Ainsi, les calculs effectués indiquent que l’utilisation d’un foyer amélioré vendu par les partenaires du projet EcoMakala permettait d’éviter l’émission d’environ 2 tonnes de CO2 par an. En ce qui concerne les reboisements, les estimations du carbone séquestré se situent entre 130 et 190 tonnes de CO2 par hectare et par an dépendamment de l’espèce.

Tout porteur de projet de réduction ou de séquestration d’émission de gaz à effet de serre, peut recevoir, sur le marché volontaire, des « crédits carbone » selon le standard de certification utilisé. Un crédit carbone fonctionne comme un certificat attestant que ledit projet a bien évité ou séquestré une tonne de dioxyde de carbone équivalent (tCO2e).

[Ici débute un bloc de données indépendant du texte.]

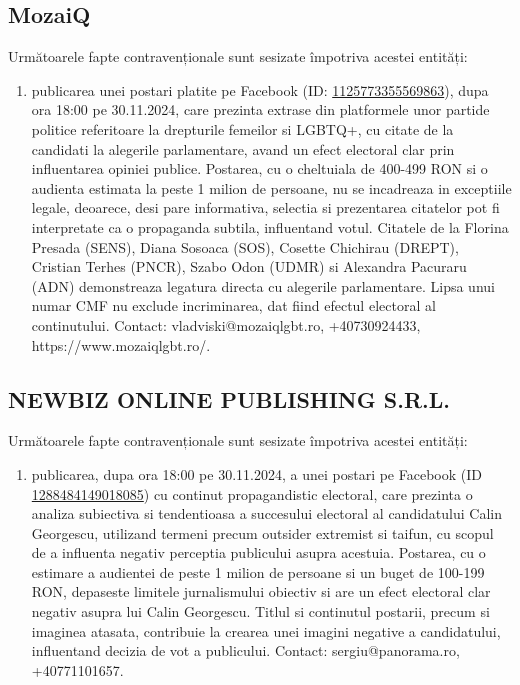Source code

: \documentclass[a4paper,12pt]{article}
\begin{document}
\vspace{0.5cm}

\subsection{MozaiQ}
Următoarele fapte contravenționale sunt sesizate împotriva acestei entități:

\begin{enumerate}[leftmargin=*, label=\arabic*.)]
    \item publicarea unei postari platite pe Facebook (ID: \href{https://www.facebook.com/ads/library/?id=1125773355569863}{1125773355569863}), dupa ora 18:00 pe 30.11.2024, care prezinta extrase din platformele unor partide politice referitoare la drepturile femeilor si LGBTQ+, cu citate de la candidati la alegerile parlamentare, avand un efect electoral clar prin influentarea opiniei publice.  Postarea, cu o cheltuiala de 400-499 RON si o audienta estimata la peste 1 milion de persoane,  nu se incadreaza in exceptiile legale, deoarece, desi pare informativa, selectia si prezentarea citatelor pot fi interpretate ca o propaganda subtila, influentand votul.  Citatele de la Florina Presada (SENS), Diana Sosoaca (SOS), Cosette Chichirau (DREPT), Cristian Terhes (PNCR), Szabo Odon (UDMR) si Alexandra Pacuraru (ADN) demonstreaza legatura directa cu alegerile parlamentare.  Lipsa unui numar CMF nu exclude incriminarea, dat fiind efectul electoral al continutului.  Contact: vladviski@mozaiqlgbt.ro, +40730924433, https://www.mozaiqlgbt.ro/.
\end{enumerate}

\vspace{0.5cm}

\subsection{NEWBIZ ONLINE PUBLISHING S.R.L.}
Următoarele fapte contravenționale sunt sesizate împotriva acestei entități:

\begin{enumerate}[leftmargin=*, label=\arabic*.)]
    \item publicarea, dupa ora 18:00 pe 30.11.2024, a unei postari pe Facebook (ID \href{https://www.facebook.com/ads/library/?id=1288484149018085}{1288484149018085}) cu continut propagandistic electoral, care prezinta o analiza subiectiva si tendentioasa a succesului electoral al candidatului Calin Georgescu, utilizand termeni precum outsider extremist si taifun, cu scopul de a influenta negativ perceptia publicului asupra acestuia.  Postarea, cu o estimare a audientei de peste 1 milion de persoane si un buget de 100-199 RON, depaseste limitele jurnalismului obiectiv si are un efect electoral clar negativ asupra lui Calin Georgescu.  Titlul si continutul postarii, precum si imaginea atasata, contribuie la crearea unei imagini negative a candidatului, influentand decizia de vot a publicului.  Contact: sergiu@panorama.ro, +40771101657.
\end{enumerate}
\end{document}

Rappelons que les crédits carbones sont des unités que possèdent le porteur de projet. Si ce dernier réduit les émissions de gaz à effet de serre de son projet, la vente de ses crédits peut, in fine, financer son projet. Pour pouvoir valablement prétendre aux mécanismes de valorisation des émissions évitées, une procédure rigoureuse devrait donc être mise en place impliquant des évaluations précises. Souhaitent les écologistes dans la zone.